**YOUR OBJECTIVE**
Please copy every line of the data in which the string "there" appears.
*** Opening MATERIALS PROVIDED ***
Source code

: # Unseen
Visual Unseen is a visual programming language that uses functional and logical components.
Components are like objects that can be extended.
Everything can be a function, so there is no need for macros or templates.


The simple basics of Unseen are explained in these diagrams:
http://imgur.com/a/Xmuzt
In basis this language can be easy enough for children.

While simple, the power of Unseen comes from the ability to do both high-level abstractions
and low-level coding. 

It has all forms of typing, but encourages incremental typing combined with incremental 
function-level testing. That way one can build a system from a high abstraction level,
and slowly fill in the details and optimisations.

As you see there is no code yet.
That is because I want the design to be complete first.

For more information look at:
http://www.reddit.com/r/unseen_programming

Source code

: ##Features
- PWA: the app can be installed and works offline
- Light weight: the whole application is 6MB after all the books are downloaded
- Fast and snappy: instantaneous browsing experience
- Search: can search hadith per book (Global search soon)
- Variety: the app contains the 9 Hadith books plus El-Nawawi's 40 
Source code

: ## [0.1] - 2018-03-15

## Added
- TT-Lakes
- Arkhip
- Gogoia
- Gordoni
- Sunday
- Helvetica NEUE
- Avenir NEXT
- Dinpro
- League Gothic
*** Closing MATERIALS PROVIDED ***
**SOLUTION TO THIS EXERCISE**
Everything can be a function, so there is no need for macros or templates.
As you see there is no code yet.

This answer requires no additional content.